The incidence among children is particularly worrying, as those under the age of 16 are excluded from vaccine trials and cannot be inoculated until further research is conducted.
Although vaccines are now being offered to everyone over the age of 16, the pace of inoculations has slowed dramatically, a senior official in Clalit, one of country’s largest health providers, said, accusing social media of “fake news” and promoting vaccine skepticism.
Israel’s Palestinian citizens and the Haredim, the ultra-orthodox community, who make up some 20 percent and 12 percent of the population, have been vaccinated. The Haredim have been hit hard by the coronavirus, not least due to their impoverished and overcrowded living conditions—almost half of whom study full-time while their wives work in low-paid jobs and look after their large families—and refusal to implement social distancing measures that conflict with their religious beliefs and practices.
The ultra-orthodox communities, whose religious leaders are a key component of Netanyahu’s right-wing government, have received various exemptions from the lockdown restrictions, including permission to keep their schools open that have increased tensions between the secular and religious communities.
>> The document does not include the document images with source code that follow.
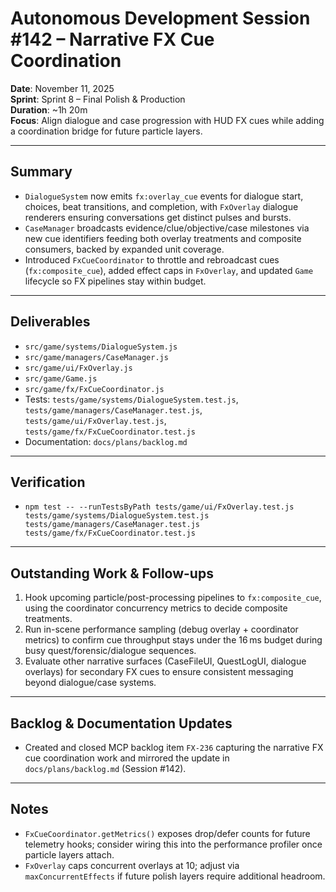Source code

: # Autonomous Development Session #142 – Narrative FX Cue Coordination

**Date**: November 11, 2025  
**Sprint**: Sprint 8 – Final Polish & Production  
**Duration**: ~1h 20m  
**Focus**: Align dialogue and case progression with HUD FX cues while adding a coordination bridge for future particle layers.

---

## Summary
- `DialogueSystem` now emits `fx:overlay_cue` events for dialogue start, choices, beat transitions, and completion, with `FxOverlay` dialogue renderers ensuring conversations get distinct pulses and bursts.
- `CaseManager` broadcasts evidence/clue/objective/case milestones via new cue identifiers feeding both overlay treatments and composite consumers, backed by expanded unit coverage.
- Introduced `FxCueCoordinator` to throttle and rebroadcast cues (`fx:composite_cue`), added effect caps in `FxOverlay`, and updated `Game` lifecycle so FX pipelines stay within budget.

---

## Deliverables
- `src/game/systems/DialogueSystem.js`
- `src/game/managers/CaseManager.js`
- `src/game/ui/FxOverlay.js`
- `src/game/Game.js`
- `src/game/fx/FxCueCoordinator.js`
- Tests: `tests/game/systems/DialogueSystem.test.js`, `tests/game/managers/CaseManager.test.js`, `tests/game/ui/FxOverlay.test.js`, `tests/game/fx/FxCueCoordinator.test.js`
- Documentation: `docs/plans/backlog.md`

---

## Verification
- `npm test -- --runTestsByPath tests/game/ui/FxOverlay.test.js tests/game/systems/DialogueSystem.test.js tests/game/managers/CaseManager.test.js tests/game/fx/FxCueCoordinator.test.js`

---

## Outstanding Work & Follow-ups
1. Hook upcoming particle/post-processing pipelines to `fx:composite_cue`, using the coordinator concurrency metrics to decide composite treatments.
2. Run in-scene performance sampling (debug overlay + coordinator metrics) to confirm cue throughput stays under the 16 ms budget during busy quest/forensic/dialogue sequences.
3. Evaluate other narrative surfaces (CaseFileUI, QuestLogUI, dialogue overlays) for secondary FX cues to ensure consistent messaging beyond dialogue/case systems.

---

## Backlog & Documentation Updates
- Created and closed MCP backlog item `FX-236` capturing the narrative FX cue coordination work and mirrored the update in `docs/plans/backlog.md` (Session #142).

---

## Notes
- `FxCueCoordinator.getMetrics()` exposes drop/defer counts for future telemetry hooks; consider wiring this into the performance profiler once particle layers attach.
- `FxOverlay` caps concurrent overlays at 10; adjust via `maxConcurrentEffects` if future polish layers require additional headroom.
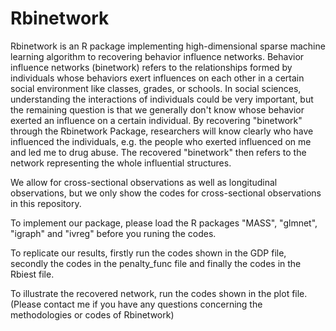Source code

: # Rbinetwork

Rbinetwork is an R package implementing high-dimensional sparse machine learning algorithm to recovering behavior influence networks. Behavior influence networks (binetwork) refers to the relationships formed by individuals whose behaviors exert influences on each other in a certain social environment like classes, grades, or schools. In social sciences, understanding the interactions of individuals could be very important, but the remaining question is that we generally don't know whose behavior exerted an influence on a certain individual. By recovering "binetwork" through the Rbinetwork Package, researchers will know clearly who have influenced the individuals, e.g. the people who exerted influenced on me and led me to drug abuse. The recovered "binetwork" then refers to the network representing the whole influential structures.

We allow for cross-sectional observations as well as longitudinal observations, but we only show the codes for cross-sectional observations in this repository.

To implement our package, please load the R packages "MASS", "glmnet", "igraph" and "ivreg" before you runing the codes.

To replicate our results, firstly run the codes shown in the GDP file, secondly the codes in the penalty_func file and finally the codes in the Rbiest file.

To illustrate the recovered network, run the codes shown in the plot file. (Please contact me if you have any questions concerning the methodologies or codes of Rbinetwork)
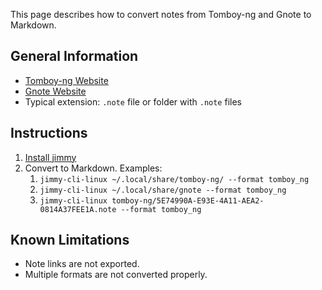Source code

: This page describes how to convert notes from Tomboy-ng and Gnote to Markdown.

## General Information

- [Tomboy-ng Website](https://wiki.gnome.org/Apps/Tomboy/tomboy-ng)
- [Gnote Website](https://wiki.gnome.org/Apps/Gnote)
- Typical extension: `.note` file or folder with `.note` files

## Instructions

1. [Install jimmy](../index.md#installation)
2. Convert to Markdown. Examples:
    1. `jimmy-cli-linux ~/.local/share/tomboy-ng/ --format tomboy_ng`
    2. `jimmy-cli-linux ~/.local/share/gnote --format tomboy_ng`
    3. `jimmy-cli-linux tomboy-ng/5E74990A-E93E-4A11-AEA2-0814A37FEE1A.note --format tomboy_ng`

## Known Limitations

- Note links are not exported.
- Multiple formats are not converted properly.
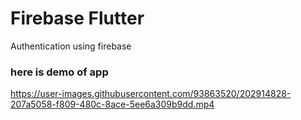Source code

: # Firebase Flutter

Authentication using firebase

### here is demo of app
https://user-images.githubusercontent.com/93863520/202914828-207a5058-f809-480c-8ace-5ee6a309b9dd.mp4

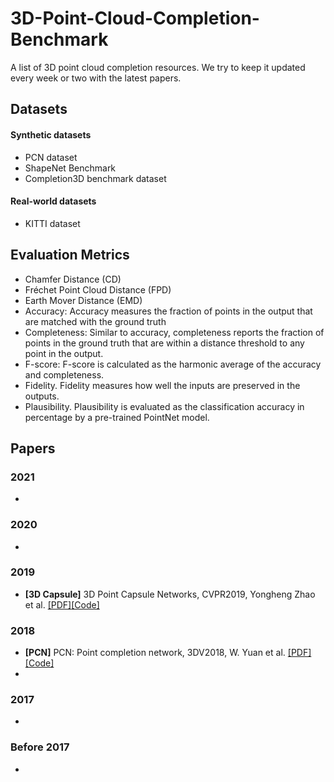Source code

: # 3D-Point-Cloud-Completion-Benchmark
A list of 3D point cloud completion resources. We try to keep it updated every week or two with the latest papers.


## Datasets
#### Synthetic datasets
- PCN dataset
- ShapeNet Benchmark
- Completion3D benchmark dataset

#### Real-world datasets
- KITTI dataset

## Evaluation Metrics
- Chamfer Distance (CD) 
- Fréchet Point Cloud Distance (FPD)
- Earth Mover Distance (EMD)
- Accuracy: Accuracy measures the fraction of points in the output that are matched with the ground truth
- Completeness: Similar to accuracy, completeness reports the fraction of points in the ground truth that are within a distance threshold to any point in the output.
- F-score: F-score is calculated as the harmonic average of the accuracy and completeness.
- Fidelity. Fidelity measures how well the inputs are preserved in the outputs.
- Plausibility. Plausibility is evaluated as the classification accuracy in percentage by a pre-trained PointNet model.

## Papers

### 2021

-

### 2020

-

### 2019

- **[3D Capsule]** 3D Point Capsule Networks, CVPR2019, Yongheng Zhao et al. [[PDF]](https://arxiv.org/pdf/1812.10775)[[Code]](https://tinyurl.com/yxq2tmv3)

### 2018
- **[PCN]** PCN: Point completion network, 3DV2018, W. Yuan et al. [[PDF]](https://arxiv.org/abs/1808.00671)[[Code]](https://github.com/wentaoyuan/pcn)
- 

### 2017

-

### Before 2017

-








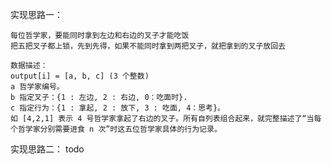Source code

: 实现思路一：

    每位哲学家，要能同时拿到左边和右边的叉子才能吃饭
    把五把叉子都上锁，先到先得，如果不能同时拿到两把叉子，就把拿到的叉子放回去
    
    数据描述：
    output[i] = [a, b, c] (3 个整数)
    a 哲学家编号。
    b 指定叉子：{1 : 左边, 2 : 右边, 0：吃面时}.
    c 指定行为：{1 : 拿起, 2 : 放下, 3 : 吃面, 4：思考}。
    如 [4,2,1] 表示 4 号哲学家拿起了右边的叉子。所有自列表组合起来，就完整描述了“当每个哲学家分别需要进食 n 次”时这五位哲学家具体的行为记录。

实现思路二：
    todo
The city of Bnei Brak and other towns with large ultra-orthodox communities recently witnessed violent clashes with police trying to enforce lockdown and social distancing measures in the face of large gatherings for prayers, weddings, and funerals.
Irrespective of the rate of inoculation, Dr Sharon Alroy-Preis, who heads the Health Ministry’s public health services explained, “Since there are 2.5 million children [of Israel’s 8.7 million population] who cannot be vaccinated, we likely will not reach herd immunity, even if the entire rest of the population gets vaccinated.”
The situation is set to deteriorate further as the Netanyahu government puts profits before lives. It began lifting its third partial lockdown on Sunday even as its hospitals were struggling to cope with 1,144 coronavirus patients in serious condition, compared to 949 serious cases at the start of the third lockdown. The third lockdown, which began with a rate of positive tests at 4.9 percent, ended with a positive test rate of 9.4 percent, the second began with 9.4 percent and ended with 4.5 percent and the first with 3.7 percent and ending with just 1.7 percent.